Joshua David Pask (born 1 November 1997) is an English professional footballer who plays as a defender for Cymru Premier side The New Saints.

Career

West Ham United 
Pask  started his career with his local club West Ham United, joining them at the age of eight. He progressed through the academy and went on to sign a two-year scholarship in the summer of 2014, after turning down an approach from Arsenal. In November 2014, despite still being a first year scholar he signed his first professional contract on his seventeenth birthday, agreeing a three-year deal.
In October 2015 he signed on a months's  loan for Dagenham & Redbridge, a loan which was extended in November for a further month.
On 8 August 2016, Pask signed for League One club Gillingham on a season-long loan deal. He made his Gillingham debut the following day in a 3–1 League Cup victory at Southend United.

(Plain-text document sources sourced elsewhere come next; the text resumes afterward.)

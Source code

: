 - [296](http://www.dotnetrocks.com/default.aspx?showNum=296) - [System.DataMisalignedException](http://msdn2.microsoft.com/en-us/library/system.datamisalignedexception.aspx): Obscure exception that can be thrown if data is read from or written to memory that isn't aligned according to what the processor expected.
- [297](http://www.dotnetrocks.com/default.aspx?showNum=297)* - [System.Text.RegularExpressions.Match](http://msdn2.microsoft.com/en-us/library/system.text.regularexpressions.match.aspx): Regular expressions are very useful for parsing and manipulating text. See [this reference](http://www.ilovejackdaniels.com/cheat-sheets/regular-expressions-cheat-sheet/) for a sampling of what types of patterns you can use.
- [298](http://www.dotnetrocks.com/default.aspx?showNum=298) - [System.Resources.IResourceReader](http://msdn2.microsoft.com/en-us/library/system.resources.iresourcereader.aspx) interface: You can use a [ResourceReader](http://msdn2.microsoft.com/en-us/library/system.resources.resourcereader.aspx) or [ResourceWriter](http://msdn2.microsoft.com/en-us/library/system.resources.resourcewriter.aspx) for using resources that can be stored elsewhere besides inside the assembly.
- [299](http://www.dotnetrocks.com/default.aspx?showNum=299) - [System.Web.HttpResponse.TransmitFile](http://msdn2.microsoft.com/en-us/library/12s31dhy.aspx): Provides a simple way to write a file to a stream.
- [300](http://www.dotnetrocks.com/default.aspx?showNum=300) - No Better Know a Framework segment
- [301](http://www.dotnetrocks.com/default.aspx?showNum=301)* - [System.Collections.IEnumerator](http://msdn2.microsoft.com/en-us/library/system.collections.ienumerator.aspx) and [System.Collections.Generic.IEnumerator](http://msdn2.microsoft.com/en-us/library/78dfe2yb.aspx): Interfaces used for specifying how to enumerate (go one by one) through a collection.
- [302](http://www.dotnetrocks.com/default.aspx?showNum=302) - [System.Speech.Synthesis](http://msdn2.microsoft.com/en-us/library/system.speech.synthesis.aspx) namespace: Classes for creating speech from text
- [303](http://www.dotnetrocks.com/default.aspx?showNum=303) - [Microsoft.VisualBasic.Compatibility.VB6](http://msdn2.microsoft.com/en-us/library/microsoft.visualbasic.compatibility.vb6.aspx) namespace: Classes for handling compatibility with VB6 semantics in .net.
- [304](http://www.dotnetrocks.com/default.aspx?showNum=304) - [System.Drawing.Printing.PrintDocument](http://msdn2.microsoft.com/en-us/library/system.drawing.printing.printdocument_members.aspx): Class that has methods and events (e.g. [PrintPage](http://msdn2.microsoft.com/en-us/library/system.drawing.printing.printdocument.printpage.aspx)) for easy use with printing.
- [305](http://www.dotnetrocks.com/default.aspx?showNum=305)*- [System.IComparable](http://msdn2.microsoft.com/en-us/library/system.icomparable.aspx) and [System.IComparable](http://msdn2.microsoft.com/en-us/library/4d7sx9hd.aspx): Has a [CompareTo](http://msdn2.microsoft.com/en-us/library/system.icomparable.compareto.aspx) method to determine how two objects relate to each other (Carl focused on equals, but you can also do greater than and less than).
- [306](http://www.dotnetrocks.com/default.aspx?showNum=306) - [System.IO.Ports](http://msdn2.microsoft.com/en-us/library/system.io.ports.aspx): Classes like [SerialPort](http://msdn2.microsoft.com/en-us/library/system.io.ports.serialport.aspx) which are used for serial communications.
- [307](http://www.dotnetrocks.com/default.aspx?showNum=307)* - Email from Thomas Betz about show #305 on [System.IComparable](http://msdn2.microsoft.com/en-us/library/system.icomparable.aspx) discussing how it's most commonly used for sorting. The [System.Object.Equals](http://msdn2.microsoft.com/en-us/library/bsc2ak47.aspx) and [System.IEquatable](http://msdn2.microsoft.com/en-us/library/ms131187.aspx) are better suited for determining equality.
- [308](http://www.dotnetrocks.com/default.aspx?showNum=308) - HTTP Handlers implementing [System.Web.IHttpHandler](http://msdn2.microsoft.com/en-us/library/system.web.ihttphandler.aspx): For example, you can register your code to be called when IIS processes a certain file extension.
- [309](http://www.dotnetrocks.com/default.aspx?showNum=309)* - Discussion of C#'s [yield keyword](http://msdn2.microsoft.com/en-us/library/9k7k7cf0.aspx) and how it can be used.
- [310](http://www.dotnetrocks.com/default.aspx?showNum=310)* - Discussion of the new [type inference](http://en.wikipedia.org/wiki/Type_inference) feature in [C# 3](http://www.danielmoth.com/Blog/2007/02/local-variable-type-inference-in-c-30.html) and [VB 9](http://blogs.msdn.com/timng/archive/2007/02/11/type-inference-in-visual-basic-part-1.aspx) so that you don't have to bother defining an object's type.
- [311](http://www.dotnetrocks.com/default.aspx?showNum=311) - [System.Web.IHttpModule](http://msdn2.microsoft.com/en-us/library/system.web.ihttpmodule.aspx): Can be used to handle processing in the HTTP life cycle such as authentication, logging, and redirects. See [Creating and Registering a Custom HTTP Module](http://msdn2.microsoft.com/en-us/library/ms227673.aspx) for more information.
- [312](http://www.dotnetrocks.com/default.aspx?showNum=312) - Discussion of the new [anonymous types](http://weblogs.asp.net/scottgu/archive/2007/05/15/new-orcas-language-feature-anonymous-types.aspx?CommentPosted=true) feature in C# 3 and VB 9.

His contract with West Ham finished at the end of the 2018–19 season.

Coventry City 
Having been released, Pask signed a three-year contract with Coventry City. He did not make his debut for Coventry until 14 January 2020, in a third round FA Cup game. Pask scored on his debut as Coventry won 3–0 against Bristol Rovers.

On 11 January 2022, Pask joined EFL League Two side Newport County on loan for the remainder of the 2021–22 season. He made his debut for Newport on 15 January 2022 in the starting line-up for the 4-0 League Two win against Harrogate Town.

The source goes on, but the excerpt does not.